Blog-o! Notes from latte.ca

Thu, 10 Mar 2005
I'ld like to apologize right now for the length of this post, but there's something about someone learning a new tool that immediately helps them do something that I really enjoy.
Amy: I think I have a python problem.

Blake:	Ooh, I should be able to help. 

Amy:	Well, it's a problem that could be fixed by python.

Blake:	Close enough. 

Amy:	Ah, it goes beyond help.  I still have to figure out where to
start.  Like, do I even have python on this machine?  And how do you
read in something from a file?

Blake:	"python -v" 

Blake:	and:
 myFile = open( "filename.txt" )
 for line in myFile:
   print line 
 
Amy:	Holy, if comes up with a million lines of... stuff.
Filenames?

Amy:	But then it seems to be 2.3.

Blake:	Perhaps "python -V" 

Amy:	That's better!

Blake:	What did you want to do with the lines in a file? 

Amy:	Well, I want to take a bunch of pieces of data, like company
names and phone numbers and stuff, and stick it into a specific HTML
format.

Amy:	So I want to take in a file of data and output HTML.

Amy:	Do I want the HTML format hardcoded into the python or should
that be another file?

Blake:	Do you have a python prompt up? 

Blake:	Try typing :
 x = "Amy"
 print "Hello %s" % x 

Amy:	Ah hah.

Amy:	That's nice.

Blake:	So, I would do something like :
 myBigTemplate = """abc %s
 def %s
 ghi %s"""
 print myBigTemplate % ('1','2','3') 

Blake:	(triple-quoted strings can span more than one line.) 

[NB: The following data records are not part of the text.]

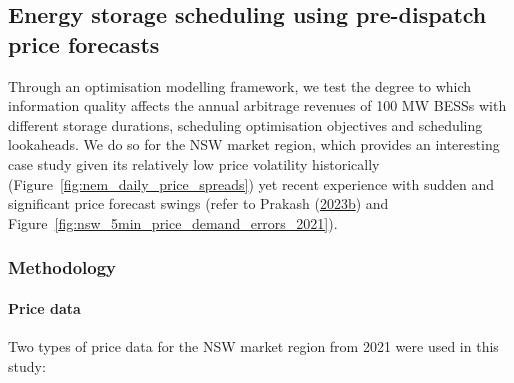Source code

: \documentclass[12pt,a4paper,]{report}
\begin{document}
\hypertarget{sec:info-case_study-bess_simulations}{%
\subsection{Energy storage scheduling using pre-dispatch price
forecasts}\label{sec:info-case_study-bess_simulations}}

Through an optimisation modelling framework, we test the degree to which
information quality affects the annual arbitrage revenues of 100 MW
BESSs with different storage durations, scheduling optimisation
objectives and scheduling lookaheads. We do so for the NSW market
region, which provides an interesting case study given its relatively
low price volatility historically
(Figure~\ref{fig:nem_daily_price_spreads}) yet recent experience with
sudden and significant price forecast swings (refer to Prakash
(\protect\hyperlink{ref-prakashEnergyPriceConvergence2023}{2023b}) and
Figure~\ref{fig:nsw_5min_price_demand_errors_2021}).

\hypertarget{sec:info-case_study-bess_simulations-method}{%
\subsubsection{Methodology}\label{sec:info-case_study-bess_simulations-method}}

\hypertarget{sec:info-case_study-bess_simulations-method-price_data}{%
\paragraph{Price
data}\label{sec:info-case_study-bess_simulations-method-price_data}}

Two types of price data for the NSW market region from 2021 were used in
this study:
\end{document}
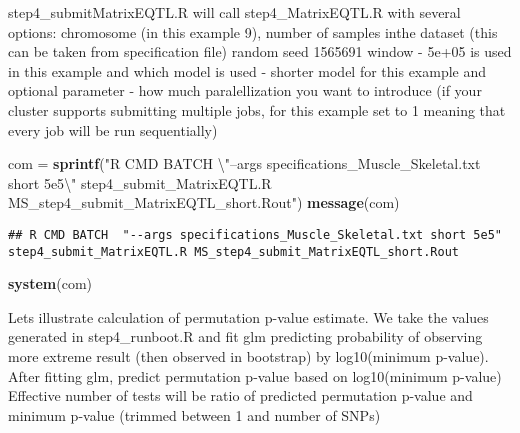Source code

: \documentclass[]{article}
\newenvironment{Shaded}{\begin{snugshade}}{\end{snugshade}}
\newcommand{\KeywordTok}[1]{\textcolor[rgb]{0.13,0.29,0.53}{\textbf{#1}}}
\newcommand{\CharTok}[1]{\textcolor[rgb]{0.31,0.60,0.02}{#1}}
\newcommand{\StringTok}[1]{\textcolor[rgb]{0.31,0.60,0.02}{#1}}
\newcommand{\NormalTok}[1]{#1}
\begin{document}
step4\_submitMatrixEQTL.R will call step4\_MatrixEQTL.R with several
options: chromosome (in this example 9), number of samples inthe dataset
(this can be taken from specification file) random seed 1565691 window -
5e+05 is used in this example and which model is used - shorter model
for this example and optional parameter - how much paralellization you
want to introduce (if your cluster supports submitting multiple jobs,
for this example set to 1 meaning that every job will be run
sequentially)

\begin{Shaded}
\begin{Highlighting}[]
\NormalTok{com =}\StringTok{ }\KeywordTok{sprintf}\NormalTok{(}\StringTok{"R CMD BATCH  }\CharTok{\textbackslash{}"}\StringTok{--args specifications_Muscle_Skeletal.txt short 5e5}\CharTok{\textbackslash{}"}\StringTok{ step4_submit_MatrixEQTL.R MS_step4_submit_MatrixEQTL_short.Rout"}\NormalTok{)}
\KeywordTok{message}\NormalTok{(com)}
\end{Highlighting}
\end{Shaded}

\begin{verbatim}
## R CMD BATCH  "--args specifications_Muscle_Skeletal.txt short 5e5" step4_submit_MatrixEQTL.R MS_step4_submit_MatrixEQTL_short.Rout
\end{verbatim}

\begin{Shaded}
\begin{Highlighting}[]
\KeywordTok{system}\NormalTok{(com)}
\end{Highlighting}
\end{Shaded}

Lets illustrate calculation of permutation p-value estimate. We take the
values generated in step4\_runboot.R and fit glm predicting probability
of observing more extreme result (then observed in bootstrap) by
log10(minimum p-value). After fitting glm, predict permutation p-value
based on log10(minimum p-value) Effective number of tests will be ratio
of predicted permutation p-value and minimum p-value (trimmed between 1
and number of SNPs)
\end{document}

Amy:	Oh, I see.  So I set up the formatting and then use 'print' to
spit out the HTML.

Blake:	Yup.  Oh, the other thing you can do is name the variables
you're replacing.  So this works:
 x = { 'name':'Amy', 'food':'apple'}
 print  "Hi %(name)s, do you want a %(food)s" % x 

Blake:	(Just don't forget the 's' after the closing bracket.) 

Amy:	So you think I should define the HTML format in the python
script itself?  It seems easier but somehow less clean.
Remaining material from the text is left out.